GOFAI for Game Dev

Artificial Intelligence & AI & Machine Learning - 30212411048

Neural Networks, Machine Learning (ML), Deep Learning, … – that’s modern AI. These methods have produced spectacular advances in vision, natural language, pattern recognition, and many other areas. Entire academic, corporate, and national efforts have sprung up to join the race to avoid any ‘ML Gap’. In fact, the terms ML and AI have now commonly become synonymous.

A related hardware trend has taken the computing industry by storm: Massively Parallel Processing (MPP). ML, specifically the training of neural networks, greatly benefits from such hardware acceleration. This wave began with the ubiquitous Graphics Processing Unit (GPU), then expanding into devices such as the Associative Processing Unit (APU), Tensor Processing Unit (TPU), Vision Processing Unit (VPU), and even Field Programmable Gate Array (FPGA). Even tiny chips that perform dedicated monitoring and automation tasks (edge computing) are now integrating such MPP technology.

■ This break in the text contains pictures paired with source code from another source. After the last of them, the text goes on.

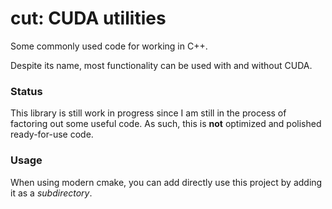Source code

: # cut: CUDA utilities

Some commonly used code for working in C++.

Despite its name, most functionality can be used with and without CUDA.

### Status

This library is still work in progress since I am still in the process of factoring out some useful code. As such, this is **not** optimized and polished ready-for-use code.

### Usage

When using modern cmake, you can add directly use this project by adding it as a _subdirectory_.
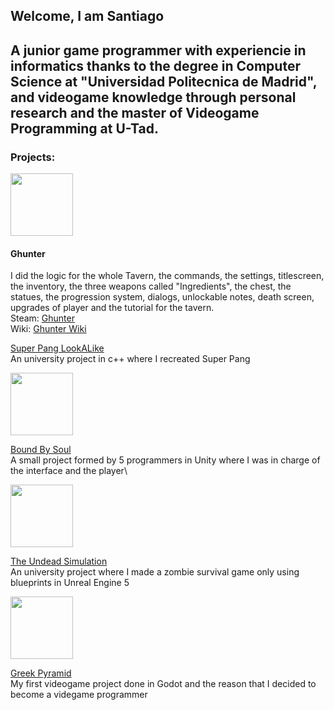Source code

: ## Welcome, I am Santiago

A junior game programmer with experiencie in informatics thanks to the degree in Computer Science at "Universidad Politecnica de Madrid", and videogame knowledge through personal research and the master of Videogame Programming at U-Tad.
---
### Projects:

<img src="https://github.com/user-attachments/assets/0aca6895-9529-4243-a1cb-58cf0ba0d6c9" width = "100">

#### Ghunter
I did the logic for the whole Tavern, the commands, the settings, titlescreen, the inventory, the three weapons called "Ingredients", the chest, the statues, the progression system, dialogs, unlockable notes, death screen, upgrades of player and the tutorial for the tavern.\
Steam: [Ghunter](https://store.steampowered.com/app/3156000/GHUNTER/)\
Wiki: [Ghunter Wiki](https://ghunter.fandom.com/wiki/GHUNTER_Wiki)

[Super Pang LookALike](https://github.com/ElCaballeroTrix/SuperPangLookALike)\
 An university project in c++ where I recreated Super Pang

<img src="https://github.com/user-attachments/assets/623ea8f2-f3b0-4d3f-bf89-33a1404521dd" width = "100">

[Bound By Soul](https://github.com/IsFriskis/utad-unity-jam)\
  A small project formed by 5 programmers in Unity where I was in charge of the interface and the player\
  
<img src="https://github.com/user-attachments/assets/5400823e-ad2d-4b21-86a8-83059722ff93" width = "100">

[The Undead Simulation](https://github.com/ElCaballeroTrix/TheUndeadSimulation)\
  An university project where I made a zombie survival game only using blueprints in Unreal Engine 5
  
<img src="https://github.com/user-attachments/assets/a941dd97-4cee-4738-ab6f-25f08b08cc39" width = "100">

[Greek Pyramid](https://github.com/ElCaballeroTrix/GreekPyramid)\
  My first videogame project done in Godot and the reason that I decided to become a videgame programmer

Of course, game designers have been scrambling to enhance and augment their offerings by incorporating such methods. Mainly in the realm of AI players, to better reflect human strategic thinking. Chess, Go, general knowledge, and many other specific machine players have now achieved supremacy over human players. Playing some modern games against one or more AI players is almost a ‘social’ experience.

It wasn’t always thus.

Back in the single-threaded days, those halcyon days of early PC gaming, AI had a much wider horizon. Symbolic themes such as logic, optimization, semantics, rules, expert systems, goals, and graphical knowledge representation dominated. Steps and decisions were the basis of design, and often some sort of ‘theory of mind’ existed, even if very simplistic. Logic and knowledge representation tools sprouted, such as Lisp, Prolog, and several Production Systems. Navigating decision trees, usually via some form of context awareness and backtracking capability was a process that was reassessed at each step. This was great for automating simple, explicit thought processes and playing simple games (tic-tac-toe, checkers, adventure, cards, etc). However, it fell short when confronted with the much harder areas of vision and common sense. Good Old Fashioned AI (GOFAI) went the way of the buggy whip. The lull that persisted from the late 1980s through the early 1990s is an example of an ‘AI Winter’.

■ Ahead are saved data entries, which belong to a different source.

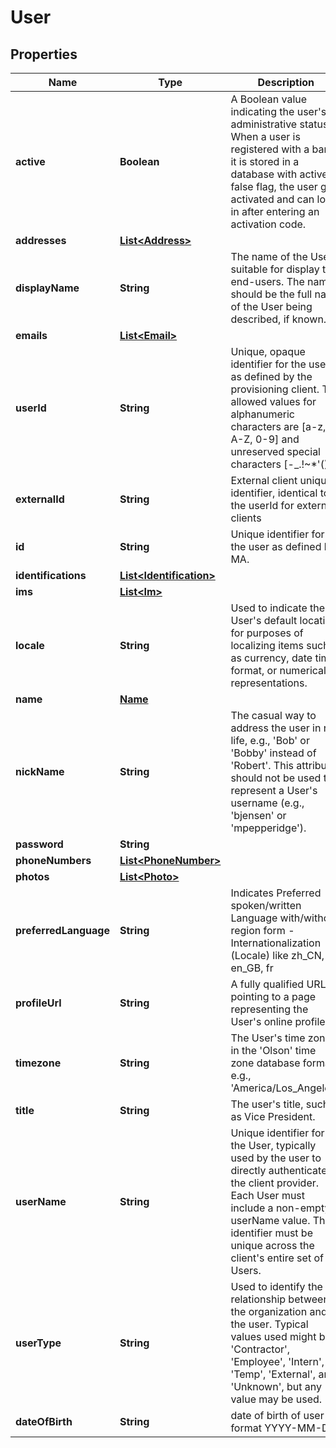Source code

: 

# User

## Properties

Name | Type | Description | Notes
------------ | ------------- | ------------- | -------------
**active** | **Boolean** | A Boolean value indicating the user&#39;s administrative status. When a user is registered with a bank, it is stored in a database with active &#x3D; false flag, the user gets activated and can log in after entering an activation code. |  [optional]
**addresses** | [**List&lt;Address&gt;**](Address.md) |  |  [optional]
**displayName** | **String** | The name of the User, suitable for display to end-users. The name should be the full name of the User being described, if known. |  [optional]
**emails** | [**List&lt;Email&gt;**](Email.md) |  |  [optional]
**userId** | **String** | Unique, opaque identifier for the user as defined by the provisioning client. The allowed values for alphanumeric characters are [a-z, A-Z, 0-9] and unreserved special characters [-_.!~*&#39;()] |  [optional]
**externalId** | **String** | External client unique identifier, identical to the userId for external clients |  [optional]
**id** | **String** | Unique identifier for the user as defined by MA. |  [optional]
**identifications** | [**List&lt;Identification&gt;**](Identification.md) |  |  [optional]
**ims** | [**List&lt;Im&gt;**](Im.md) |  |  [optional]
**locale** | **String** | Used to indicate the User&#39;s default location for purposes of localizing items such as currency, date time format, or numerical representations. |  [optional]
**name** | [**Name**](Name.md) |  |  [optional]
**nickName** | **String** | The casual way to address the user in real life, e.g., &#39;Bob&#39; or &#39;Bobby&#39; instead of &#39;Robert&#39;. This attribute should not be used to represent a User&#39;s username (e.g., &#39;bjensen&#39; or &#39;mpepperidge&#39;). |  [optional]
**password** | **String** |  |  [optional]
**phoneNumbers** | [**List&lt;PhoneNumber&gt;**](PhoneNumber.md) |  |  [optional]
**photos** | [**List&lt;Photo&gt;**](Photo.md) |  |  [optional]
**preferredLanguage** | **String** | Indicates Preferred spoken/written Language with/without region form - Internationalization (Locale) like zh_CN, en_GB, fr |  [optional]
**profileUrl** | **String** | A fully qualified URL pointing to a page representing the User&#39;s online profile. |  [optional]
**timezone** | **String** | The User&#39;s time zone in the &#39;Olson&#39; time zone database format, e.g., &#39;America/Los_Angeles&#39;. |  [optional]
**title** | **String** | The user&#39;s title, such as Vice President. |  [optional]
**userName** | **String** | Unique identifier for the User, typically used by the user to directly authenticate to the client provider. Each User must include a non-empty userName value. This identifier must be unique across the client&#39;s entire set of Users. |  [optional]
**userType** | **String** | Used to identify the relationship between the organization and the user. Typical values used might be &#39;Contractor&#39;, &#39;Employee&#39;, &#39;Intern&#39;, &#39;Temp&#39;, &#39;External&#39;, and &#39;Unknown&#39;, but any value may be used. |  [optional]
**dateOfBirth** | **String** | date of birth of user in format YYYY-MM-DD |  [optional]



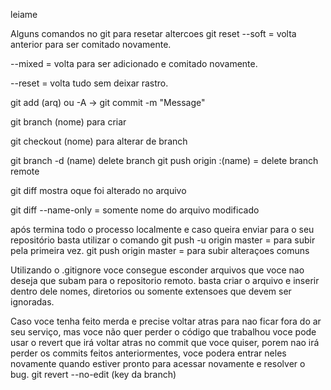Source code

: leiame

Alguns comandos no git para resetar altercoes
git reset 
--soft = volta anterior para ser comitado novamente.

--mixed = volta para ser adicionado e comitado novamente.

--reset = volta tudo sem deixar rastro.

git add (arq) ou -A -> git commit -m "Message"

git branch (nome) para criar

git checkout (nome) para alterar de branch

git branch -d (name) delete branch
git push origin :(name) = delete branch remote

git diff mostra oque foi alterado no arquivo

git diff --name-only = somente nome do arquivo modificado

após termina todo o processo localmente e caso queira enviar para o seu repositório basta utilizar o comando
git push -u origin master = para subir pela primeira vez.
git push origin master = para subir alteraçoes comuns

Utilizando o .gitignore voce consegue esconder arquivos que voce nao deseja que subam para o repositorio remoto.
basta criar o arquivo e inserir dentro dele nomes, diretorios ou somente extensoes que devem ser ignoradas.

Caso voce tenha feito merda e precise voltar atras para nao ficar fora do ar seu serviço, mas voce não quer perder o código que trabalhou voce pode usar o revert que irá voltar atras no commit que voce quiser, porem nao irá perder os commits feitos anteriormentes, voce podera entrar neles novamente quando estiver pronto para acessar novamente e resolver o bug.
git revert --no-edit (key da branch)
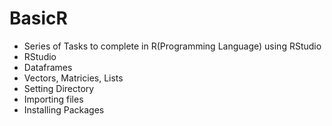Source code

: # BasicR
* Series of Tasks to complete in R(Programming Language) using RStudio
* RStudio
* Dataframes
* Vectors, Matricies, Lists
* Setting Directory
* Importing files
* Installing Packages
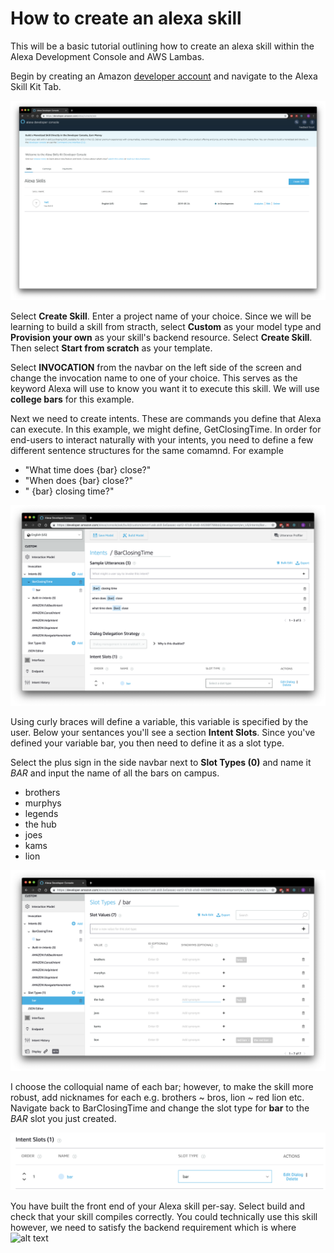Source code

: # How to create an alexa skill

This will be a basic tutorial outlining how to create an alexa skill within the Alexa Development Console and AWS Lambas. 

Begin by creating an Amazon [developer account][l1] and navigate to the Alexa Skill Kit Tab. 

![alt text][img1]

Select **Create Skill**. Enter a project name of your choice. Since we will be learning to build a skill from stracth, select **Custom** as your model type and **Provision your own** as your skill's backend resource. Select **Create Skill**. Then select **Start from scratch** as your template. 

Select **INVOCATION** from the navbar on the left side of the screen and change the invocation name to one of your choice. This serves as the keyword Alexa will use to know you want it to execute this skill. We will use **college bars** for this example. 


Next we need to create intents. These are commands you define that Alexa can execute. In this example, we might define, GetClosingTime. In order for end-users to interact naturally with your intents, you need to define a few different sentence structures for the same comamnd. For example
* "What time does \{bar\} close?"
* "When does  \{bar\} close?"
* " \{bar\} closing time?"

![alt text][img2]

Using curly braces will define a variable, this variable is specified by the user. Below your sentances you'll see a section **Intent Slots**. Since you've defined your variable bar, you then need to define it as a slot type. 

Select the plus sign in the side navbar next to **Slot Types (0)** and name it *BAR* and input the name of all the bars on campus. 
* brothers
* murphys
* legends
* the hub
* joes
* kams
* lion

![alt text][img3]

I choose the colloquial name of each bar; however, to make the skill more robust, add nicknames for each e.g. brothers ~ bros, lion ~ red lion etc. Navigate back to BarClosingTime and change the slot type for **bar** to the *BAR* slot you just created. 

![alt text][img4]

You have built the front end of your Alexa skill per-say. Select build and check that your skill compiles correctly. You could technically use this skill however, we need to satisfy the backend requirement which is where ![alt text][node]

<!-- in your header -->
<link rel="stylesheet" href="https://cdn.rawgit.com/konpa/devicon/df6431e323547add1b4cf45992913f15286456d3/devicon.min.css">

<!-- in your body -->
<i class="devicon-nodejs-plain"></i>


[l1]: <https://developer.amazon.com/home.html>
[img1]: <img/img1.png>
[img2]: <img/img2.png>
[img3]: <img/img3.png>
[img4]: <img/img4.png>
[node]: <https://github.com/konpa/devicon/blob/master/icons/nodejs/nodejs-original.svg>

But perhaps that total abandonment was a mistake. It’s easy to rush right past available treasures when blinded by shiny new objects.

Modern games are certainly beautiful to look at, with amazing realism and depth, but are they more meaningful? more playable? more fun?? Gameplay is about much more than realistic perception and rendering. This is especially true for Game Based Learning (GBL). In GBL, the firing of neurons in the player’s brain is the goal, much more than the passive presentation of eye candy.

The Human Computer Interface (HCI) has actually progressed little over the decades. Instead of the game living mostly in the player’s mind, as it did in the primitive arcade days, it is now presented almost as a movie, with entire scenes played out for them. Much of the overall experience can be obtained just by watching game demos. The most compelling feature of modern games is their community… of human players!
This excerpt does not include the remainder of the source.